§ Problem details:
Copy every line from the data below in which the string "purchase" can be found.

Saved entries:
──────────────────────────────
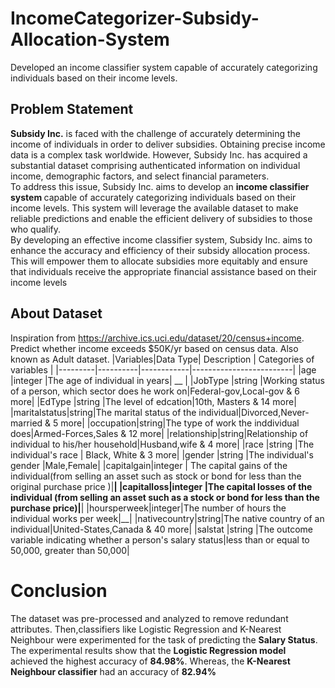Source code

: # IncomeCategorizer-Subsidy-Allocation-System
Developed an income classifier system capable of accurately categorizing individuals based on their income levels.

## Problem Statement 
<strong>Subsidy Inc.</strong> is faced with the challenge of accurately determining the income of individuals in order to deliver subsidies. Obtaining precise income data is a complex task worldwide. However, Subsidy Inc. has acquired a substantial dataset comprising authenticated information on individual income, demographic factors, and select financial parameters.
<br/>
To address this issue, Subsidy Inc. aims to develop an <strong> income classifier system </strong>capable of accurately categorizing individuals based on their income levels. This system will leverage the available dataset to make reliable predictions and enable the efficient delivery of subsidies to those who qualify.
<br/>
By developing an effective income classifier system, Subsidy Inc. aims to enhance the accuracy and efficiency of their subsidy allocation process. This will empower them to allocate subsidies more equitably and ensure that individuals receive the appropriate financial assistance based on their income levels 
## About Dataset
Inspiration from https://archive.ics.uci.edu/dataset/20/census+income.
Predict whether income exceeds $50K/yr based on census data. Also known as Adult dataset.
|Variables|Data Type| Description | Categories of variables |
|---------|----------|------------|-------------------------|
|age      |integer   |The age of individual in years| __    |
|JobType  |string    |Working status of a person, which sector does he work on|Federal-gov,Local-gov & 6 more|
|EdType   |string    |The level of edcation|10th, Masters & 14 more|
|maritalstatus|string|The marital status of the individual|Divorced,Never-married & 5 more|
|occupation|string|The type of work the inddividual does|Armed-Forces,Sales & 12 more|
|relationship|string|Relationship of individual to his/her household|Husband,wife & 4 more|
|race      |string   |The individual's race     | Black, White & 3 more|
|gender    |string   |The individual's gender   |Male,Female|
|capitalgain|integer | The capital gains of the individual(from selling an asset such as stock or bond for less than the original purchase price )|__|
|capitalloss|integer |The capital losses of the individual (from selling an asset such as a stock or bond for less than the purchase price)|__|
|hoursperweek|integer|The number of hours the individual works per week|__|
|nativecountry|string|The native country of an individual|United-States,Canada & 40 more|
|salstat    |string  |The outcome variable indicating whether a person's salary status|less than or equal to 50,000, greater than 50,000|

# Conclusion
The dataset was pre-processed and analyzed to remove redundant attributes. Then,classifiers like Logistic Regression and K-Nearest Neighbour were experimented for the task of predicting the **Salary Status**. The experimental results show that the **Logistic Regression model** achieved the highest accuracy of **84.98%**. Whereas, the **K-Nearest Neighbour classifier** had an accuracy of **82.94%**
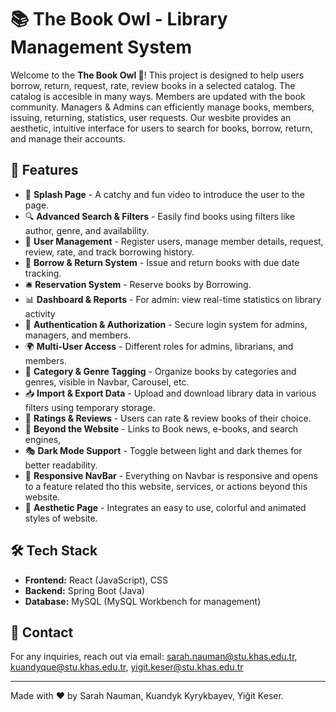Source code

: # 📚 The Book Owl - Library Management System

Welcome to the **The Book Owl 🦉**! This project is designed to help users borrow, return, request, rate, review books in a selected catalog. The catalog is accesible in many ways. Members are updated with the book community. Managers & Admins can efficiently manage books, members, issuing, returning, statistics, user requests. Our wesbite provides an aesthetic, intuitive interface for users to search for books, borrow, return, and manage their accounts.

## 🚀 Features
- 📖 **Splash Page** - A catchy and fun video to introduce the user to the page.
- 🔍 **Advanced Search & Filters** - Easily find books using filters like author, genre, and availability.
- 👤 **User Management** - Register users, manage member details, request, review, rate, and track borrowing history.
- 🔄 **Borrow & Return System** - Issue and return books with due date tracking.
- 🛎️ **Reservation System** - Reserve books by Borrowing.
- 📊 **Dashboard & Reports** - For admin: view real-time statistics on library activity
- 🔐 **Authentication & Authorization** - Secure login system for admins, managers, and members.
- 🌍 **Multi-User Access** - Different roles for admins, librarians, and members.
- 📌 **Category & Genre Tagging** - Organize books by categories and genres, visible in Navbar, Carousel, etc.
- 📥 **Import & Export Data** - Upload and download library data in various filters using temporary storage.
- 🔔 **Ratings & Reviews** - Users can rate & review books of their choice.
- 📆 **Beyond the Website** - Links to Book news, e-books, and search engines,
- 🎭 **Dark Mode Support** - Toggle between light and dark themes for better readability.
- 🤖 **Responsive NavBar** - Everything on Navbar is responsive and opens to a feature related tho this website, services, or actions beyond this website.
- 📡 **Aesthetic Page** - Integrates an easy to use, colorful and animated styles of website.

## 🛠️ Tech Stack
- **Frontend:** React (JavaScript), CSS
- **Backend:** Spring Boot (Java)
- **Database:** MySQL (MySQL Workbench for management)

## 📧 Contact
For any inquiries, reach out via email: [sarah.nauman@stu.khas.edu.tr](mailto:sarah.nauman@stu.khas.edu.tr), [kuandyque@stu.khas.edu.tr](mailto:Kuandyque@stu.khas.edu.tr), [yigit.keser@stu.khas.edu.tr](mailto:yigit.keser@stu.khas.edu.tr)

---
Made with ❤️ by Sarah Nauman, Kuandyk Kyrykbayev, Yiğit Keser.

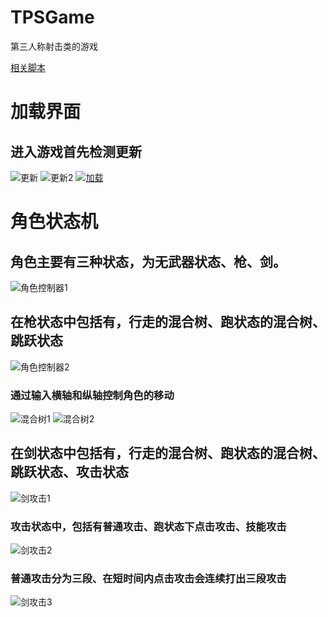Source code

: # TPSGame
第三人称射击类的游戏

[相关脚本](https://github.com/dyx77421088/TPSGameScript)

# 加载界面
## 进入游戏首先检测更新
![更新](https://github.com/dyx77421088/TPSGame/assets/46596598/e9fe9ba5-8baa-4cf6-8c9e-cffce3d14b95)
![更新2](https://github.com/dyx77421088/TPSGame/assets/46596598/acdb1ee4-ded2-409c-8654-c8fd59766b5c)
[![加载](https://i.ytimg.com/vi/BRjFy6ViTvE/maxresdefault.jpg)](https://youtu.be/BRjFy6ViTvE "加载")

# 角色状态机
## 角色主要有三种状态，为无武器状态、枪、剑。
![角色控制器1](https://github.com/dyx77421088/TPSGame/assets/46596598/3771308f-1b0a-49f1-a406-b862118f703a)
## 在枪状态中包括有，行走的混合树、跑状态的混合树、跳跃状态
![角色控制器2](https://github.com/dyx77421088/TPSGame/assets/46596598/4d05bdf7-14cf-4b13-a85a-0146477edb33)
### 通过输入横轴和纵轴控制角色的移动
![混合树1](https://github.com/dyx77421088/TPSGame/assets/46596598/be59f882-50e6-4087-988e-d8b8f2b0b5fb)  ![混合树2](https://github.com/dyx77421088/TPSGame/assets/46596598/c4bed4ae-926d-4091-85ac-7fad9be05b81)

## 在剑状态中包括有，行走的混合树、跑状态的混合树、跳跃状态、攻击状态
![剑攻击1](https://github.com/dyx77421088/TPSGame/assets/46596598/473b7177-f65d-4fd9-ade5-c3b729807fb6)
### 攻击状态中，包括有普通攻击、跑状态下点击攻击、技能攻击
![剑攻击2](https://github.com/dyx77421088/TPSGame/assets/46596598/a2e1656d-cf7e-428f-a4cf-925ac458f30b)
### 普通攻击分为三段、在短时间内点击攻击会连续打出三段攻击
![剑攻击3](https://github.com/dyx77421088/TPSGame/assets/46596598/f29feb78-3893-41f3-b9bb-09e26c5108a2)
──────────────────────────────
§ Answer box:
|capitalgain|integer | The capital gains of the individual(from selling an asset such as stock or bond for less than the original purchase price )|__|
|capitalloss|integer |The capital losses of the individual (from selling an asset such as a stock or bond for less than the purchase price)|__|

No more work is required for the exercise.